-- Opening Marker --
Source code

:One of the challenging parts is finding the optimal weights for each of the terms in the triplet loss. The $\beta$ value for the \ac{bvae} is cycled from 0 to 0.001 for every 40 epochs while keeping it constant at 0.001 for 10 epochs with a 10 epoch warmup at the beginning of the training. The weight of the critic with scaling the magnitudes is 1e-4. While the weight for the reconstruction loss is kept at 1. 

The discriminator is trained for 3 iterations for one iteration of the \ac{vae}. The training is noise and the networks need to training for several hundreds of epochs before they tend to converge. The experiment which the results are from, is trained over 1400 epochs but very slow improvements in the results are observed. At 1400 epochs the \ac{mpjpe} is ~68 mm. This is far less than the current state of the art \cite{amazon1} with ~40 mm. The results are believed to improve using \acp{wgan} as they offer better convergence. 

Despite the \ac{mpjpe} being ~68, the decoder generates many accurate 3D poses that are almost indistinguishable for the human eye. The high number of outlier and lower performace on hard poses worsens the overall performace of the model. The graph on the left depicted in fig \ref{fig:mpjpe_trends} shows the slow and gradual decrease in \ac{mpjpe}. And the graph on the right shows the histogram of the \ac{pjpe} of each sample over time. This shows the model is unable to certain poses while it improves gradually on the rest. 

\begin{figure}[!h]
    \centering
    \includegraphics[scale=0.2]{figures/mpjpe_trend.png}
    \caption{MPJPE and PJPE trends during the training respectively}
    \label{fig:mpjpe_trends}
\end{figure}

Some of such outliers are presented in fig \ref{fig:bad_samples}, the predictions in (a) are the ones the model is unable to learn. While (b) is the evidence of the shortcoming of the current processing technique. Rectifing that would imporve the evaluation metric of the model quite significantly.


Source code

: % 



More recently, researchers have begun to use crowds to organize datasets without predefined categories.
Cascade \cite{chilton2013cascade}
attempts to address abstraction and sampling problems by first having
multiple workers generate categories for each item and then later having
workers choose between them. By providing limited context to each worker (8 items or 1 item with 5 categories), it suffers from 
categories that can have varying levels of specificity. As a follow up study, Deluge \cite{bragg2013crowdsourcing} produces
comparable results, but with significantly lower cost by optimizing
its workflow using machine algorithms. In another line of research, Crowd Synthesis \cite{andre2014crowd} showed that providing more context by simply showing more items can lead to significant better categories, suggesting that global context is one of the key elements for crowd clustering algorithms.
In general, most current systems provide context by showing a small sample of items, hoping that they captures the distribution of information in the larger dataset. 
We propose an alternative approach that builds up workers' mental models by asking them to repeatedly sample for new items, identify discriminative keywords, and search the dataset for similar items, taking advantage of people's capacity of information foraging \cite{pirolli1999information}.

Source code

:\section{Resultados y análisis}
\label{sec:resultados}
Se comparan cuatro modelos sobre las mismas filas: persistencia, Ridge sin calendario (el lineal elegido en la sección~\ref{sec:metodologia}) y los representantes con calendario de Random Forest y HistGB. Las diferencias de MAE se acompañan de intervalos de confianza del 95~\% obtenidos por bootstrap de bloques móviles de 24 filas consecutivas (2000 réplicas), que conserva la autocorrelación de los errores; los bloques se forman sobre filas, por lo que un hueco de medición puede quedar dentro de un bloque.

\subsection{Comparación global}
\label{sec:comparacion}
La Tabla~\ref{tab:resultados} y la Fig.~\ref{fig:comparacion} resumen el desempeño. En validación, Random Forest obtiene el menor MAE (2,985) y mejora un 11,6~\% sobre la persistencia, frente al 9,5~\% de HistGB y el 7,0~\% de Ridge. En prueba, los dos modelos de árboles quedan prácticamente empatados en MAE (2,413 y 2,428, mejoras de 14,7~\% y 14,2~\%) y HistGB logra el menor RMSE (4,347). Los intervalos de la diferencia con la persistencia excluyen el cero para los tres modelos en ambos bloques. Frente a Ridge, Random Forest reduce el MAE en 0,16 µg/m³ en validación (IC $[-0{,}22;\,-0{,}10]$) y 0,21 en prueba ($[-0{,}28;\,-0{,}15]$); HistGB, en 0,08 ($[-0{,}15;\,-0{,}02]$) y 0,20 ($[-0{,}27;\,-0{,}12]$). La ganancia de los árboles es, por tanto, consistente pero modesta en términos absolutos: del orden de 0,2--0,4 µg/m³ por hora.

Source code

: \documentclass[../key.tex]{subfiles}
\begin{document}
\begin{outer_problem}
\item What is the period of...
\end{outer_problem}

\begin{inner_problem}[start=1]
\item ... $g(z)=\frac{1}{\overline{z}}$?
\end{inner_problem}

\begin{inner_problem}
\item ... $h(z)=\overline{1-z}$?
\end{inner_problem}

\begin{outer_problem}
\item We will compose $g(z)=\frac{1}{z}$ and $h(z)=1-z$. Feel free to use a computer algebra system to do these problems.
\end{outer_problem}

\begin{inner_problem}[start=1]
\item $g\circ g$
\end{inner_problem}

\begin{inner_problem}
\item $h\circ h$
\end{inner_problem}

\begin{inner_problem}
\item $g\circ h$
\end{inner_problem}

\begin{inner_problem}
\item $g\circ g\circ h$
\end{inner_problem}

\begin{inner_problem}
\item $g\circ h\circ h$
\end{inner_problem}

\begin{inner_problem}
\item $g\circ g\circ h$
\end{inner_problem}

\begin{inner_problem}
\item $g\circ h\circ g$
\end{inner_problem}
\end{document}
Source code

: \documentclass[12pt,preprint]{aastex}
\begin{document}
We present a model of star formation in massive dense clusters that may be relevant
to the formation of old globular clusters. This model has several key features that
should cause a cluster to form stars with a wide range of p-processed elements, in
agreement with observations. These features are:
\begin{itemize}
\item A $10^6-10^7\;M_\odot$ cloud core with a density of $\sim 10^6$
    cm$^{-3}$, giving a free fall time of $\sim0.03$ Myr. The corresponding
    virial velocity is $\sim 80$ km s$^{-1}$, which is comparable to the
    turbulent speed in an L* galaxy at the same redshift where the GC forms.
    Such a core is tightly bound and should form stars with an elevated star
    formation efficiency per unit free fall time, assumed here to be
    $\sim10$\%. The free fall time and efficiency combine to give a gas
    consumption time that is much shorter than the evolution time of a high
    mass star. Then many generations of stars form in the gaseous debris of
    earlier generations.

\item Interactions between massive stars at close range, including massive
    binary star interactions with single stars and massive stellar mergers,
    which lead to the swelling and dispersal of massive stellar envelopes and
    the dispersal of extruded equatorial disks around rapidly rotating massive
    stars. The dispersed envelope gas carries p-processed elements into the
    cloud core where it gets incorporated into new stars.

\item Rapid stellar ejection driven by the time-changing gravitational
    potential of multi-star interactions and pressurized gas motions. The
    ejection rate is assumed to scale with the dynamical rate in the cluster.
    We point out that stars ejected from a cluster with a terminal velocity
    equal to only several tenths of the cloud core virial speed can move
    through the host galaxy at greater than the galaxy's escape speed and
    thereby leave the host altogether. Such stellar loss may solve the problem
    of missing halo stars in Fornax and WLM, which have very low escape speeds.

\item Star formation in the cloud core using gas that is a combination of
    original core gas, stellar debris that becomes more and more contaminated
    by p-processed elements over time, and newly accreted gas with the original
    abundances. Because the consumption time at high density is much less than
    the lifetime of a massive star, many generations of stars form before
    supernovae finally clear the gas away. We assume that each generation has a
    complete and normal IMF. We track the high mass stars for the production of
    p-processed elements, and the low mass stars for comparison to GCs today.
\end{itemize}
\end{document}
-- Closing Marker --
-- Opening Marker --
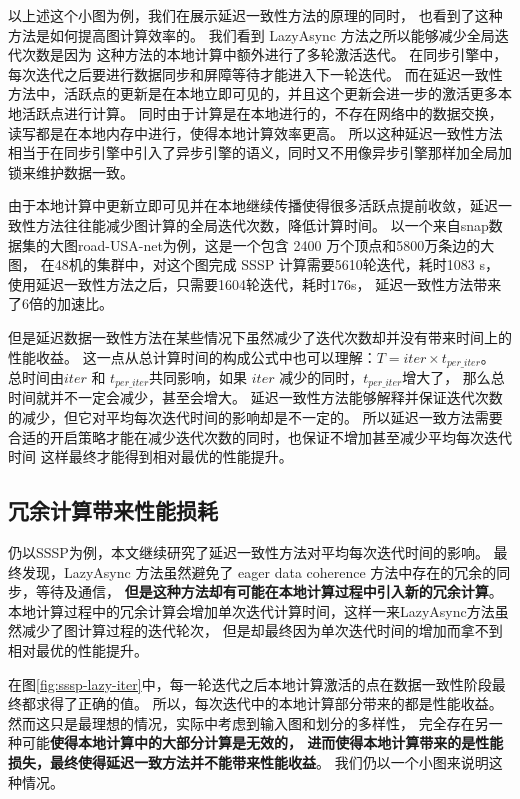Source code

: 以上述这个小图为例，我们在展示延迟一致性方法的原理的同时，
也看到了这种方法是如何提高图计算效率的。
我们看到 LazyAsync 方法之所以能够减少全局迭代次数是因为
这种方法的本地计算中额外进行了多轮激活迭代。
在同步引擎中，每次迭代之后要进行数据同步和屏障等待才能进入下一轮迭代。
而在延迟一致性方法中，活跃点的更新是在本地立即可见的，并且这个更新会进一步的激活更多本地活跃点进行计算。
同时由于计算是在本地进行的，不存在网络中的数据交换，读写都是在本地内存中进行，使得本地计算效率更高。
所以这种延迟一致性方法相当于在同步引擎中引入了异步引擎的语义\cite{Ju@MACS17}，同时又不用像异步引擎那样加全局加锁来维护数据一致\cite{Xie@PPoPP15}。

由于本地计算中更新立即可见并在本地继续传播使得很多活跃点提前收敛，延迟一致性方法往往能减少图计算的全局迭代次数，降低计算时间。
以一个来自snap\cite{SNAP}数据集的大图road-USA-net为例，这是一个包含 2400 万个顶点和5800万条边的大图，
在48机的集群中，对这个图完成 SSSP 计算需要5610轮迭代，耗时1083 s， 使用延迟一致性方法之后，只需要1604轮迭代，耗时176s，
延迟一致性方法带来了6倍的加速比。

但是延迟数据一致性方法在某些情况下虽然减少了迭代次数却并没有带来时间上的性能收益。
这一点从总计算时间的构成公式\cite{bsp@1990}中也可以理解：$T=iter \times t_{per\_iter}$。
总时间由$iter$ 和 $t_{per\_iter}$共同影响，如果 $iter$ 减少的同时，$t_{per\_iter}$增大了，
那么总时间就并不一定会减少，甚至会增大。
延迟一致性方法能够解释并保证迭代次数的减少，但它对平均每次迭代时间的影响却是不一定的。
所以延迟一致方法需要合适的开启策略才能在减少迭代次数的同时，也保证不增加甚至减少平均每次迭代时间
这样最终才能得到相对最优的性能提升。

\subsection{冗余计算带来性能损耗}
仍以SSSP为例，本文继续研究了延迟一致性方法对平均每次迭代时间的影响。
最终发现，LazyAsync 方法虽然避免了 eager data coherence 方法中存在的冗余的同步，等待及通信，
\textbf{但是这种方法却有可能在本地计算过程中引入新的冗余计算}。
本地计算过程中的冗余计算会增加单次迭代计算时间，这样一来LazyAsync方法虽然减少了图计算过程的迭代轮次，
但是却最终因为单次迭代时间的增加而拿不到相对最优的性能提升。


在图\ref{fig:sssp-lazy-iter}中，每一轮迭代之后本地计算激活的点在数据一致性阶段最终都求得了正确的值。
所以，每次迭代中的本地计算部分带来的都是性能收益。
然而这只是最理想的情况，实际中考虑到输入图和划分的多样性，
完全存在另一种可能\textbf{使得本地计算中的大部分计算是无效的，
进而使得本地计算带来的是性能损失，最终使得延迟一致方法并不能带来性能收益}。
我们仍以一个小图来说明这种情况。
-- Closing Marker --
-- Opening Marker --
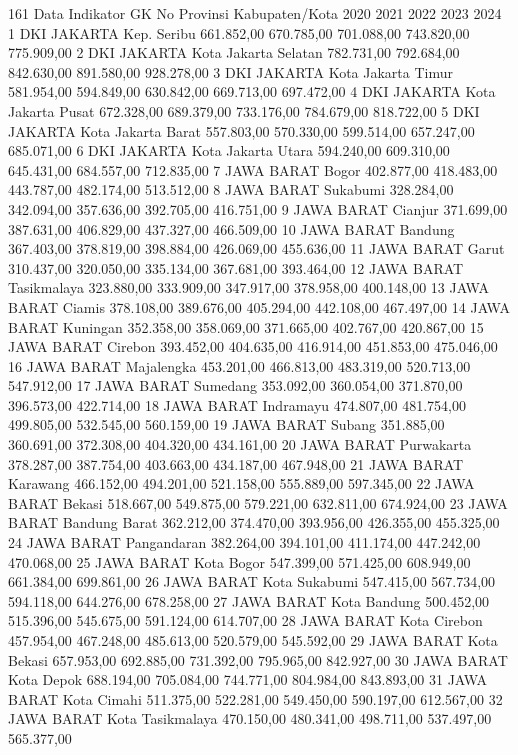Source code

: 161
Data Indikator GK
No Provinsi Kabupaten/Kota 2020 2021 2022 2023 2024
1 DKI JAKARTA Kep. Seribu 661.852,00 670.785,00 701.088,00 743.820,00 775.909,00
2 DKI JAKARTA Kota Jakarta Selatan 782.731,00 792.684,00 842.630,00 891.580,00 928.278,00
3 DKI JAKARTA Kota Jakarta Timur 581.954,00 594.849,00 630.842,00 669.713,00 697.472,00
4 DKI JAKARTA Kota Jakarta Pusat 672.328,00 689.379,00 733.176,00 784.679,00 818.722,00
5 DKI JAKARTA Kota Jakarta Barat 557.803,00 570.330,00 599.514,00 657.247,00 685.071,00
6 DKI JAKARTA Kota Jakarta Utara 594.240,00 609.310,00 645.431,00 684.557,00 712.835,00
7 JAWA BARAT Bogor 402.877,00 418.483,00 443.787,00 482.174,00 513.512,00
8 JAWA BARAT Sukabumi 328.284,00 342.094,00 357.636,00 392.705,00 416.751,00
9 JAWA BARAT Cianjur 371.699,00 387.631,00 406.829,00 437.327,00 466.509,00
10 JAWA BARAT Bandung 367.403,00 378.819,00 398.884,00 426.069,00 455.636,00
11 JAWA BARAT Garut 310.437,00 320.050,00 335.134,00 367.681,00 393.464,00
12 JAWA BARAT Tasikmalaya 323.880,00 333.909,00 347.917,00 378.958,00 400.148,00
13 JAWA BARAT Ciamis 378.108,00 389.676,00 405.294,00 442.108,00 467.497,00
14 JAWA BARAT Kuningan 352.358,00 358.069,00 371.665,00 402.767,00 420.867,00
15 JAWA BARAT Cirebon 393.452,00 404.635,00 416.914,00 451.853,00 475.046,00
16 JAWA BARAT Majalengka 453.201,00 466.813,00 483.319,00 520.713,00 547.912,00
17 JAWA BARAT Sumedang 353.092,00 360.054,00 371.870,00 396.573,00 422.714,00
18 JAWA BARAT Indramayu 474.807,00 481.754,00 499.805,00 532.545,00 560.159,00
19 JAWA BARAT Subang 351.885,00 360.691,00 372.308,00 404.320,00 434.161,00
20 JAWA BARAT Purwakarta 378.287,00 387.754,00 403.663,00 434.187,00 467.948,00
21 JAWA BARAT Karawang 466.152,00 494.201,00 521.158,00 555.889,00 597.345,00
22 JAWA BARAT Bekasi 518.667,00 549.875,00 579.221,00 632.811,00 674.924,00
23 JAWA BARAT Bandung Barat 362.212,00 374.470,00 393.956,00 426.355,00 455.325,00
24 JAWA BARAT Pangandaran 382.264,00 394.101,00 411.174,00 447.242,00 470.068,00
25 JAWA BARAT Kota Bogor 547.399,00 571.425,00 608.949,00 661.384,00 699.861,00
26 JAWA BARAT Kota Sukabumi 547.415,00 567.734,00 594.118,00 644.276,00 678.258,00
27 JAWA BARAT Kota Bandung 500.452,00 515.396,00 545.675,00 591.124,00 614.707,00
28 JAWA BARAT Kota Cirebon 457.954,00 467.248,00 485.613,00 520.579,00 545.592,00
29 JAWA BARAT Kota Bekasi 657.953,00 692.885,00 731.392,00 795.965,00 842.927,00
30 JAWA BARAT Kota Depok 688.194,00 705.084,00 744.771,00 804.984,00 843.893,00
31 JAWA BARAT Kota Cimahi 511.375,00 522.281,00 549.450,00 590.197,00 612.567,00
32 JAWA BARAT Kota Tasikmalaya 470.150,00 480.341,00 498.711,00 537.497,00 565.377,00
-- Closing Marker --
Tally every line of the entries that contains the word "features", and respond with that number only.

2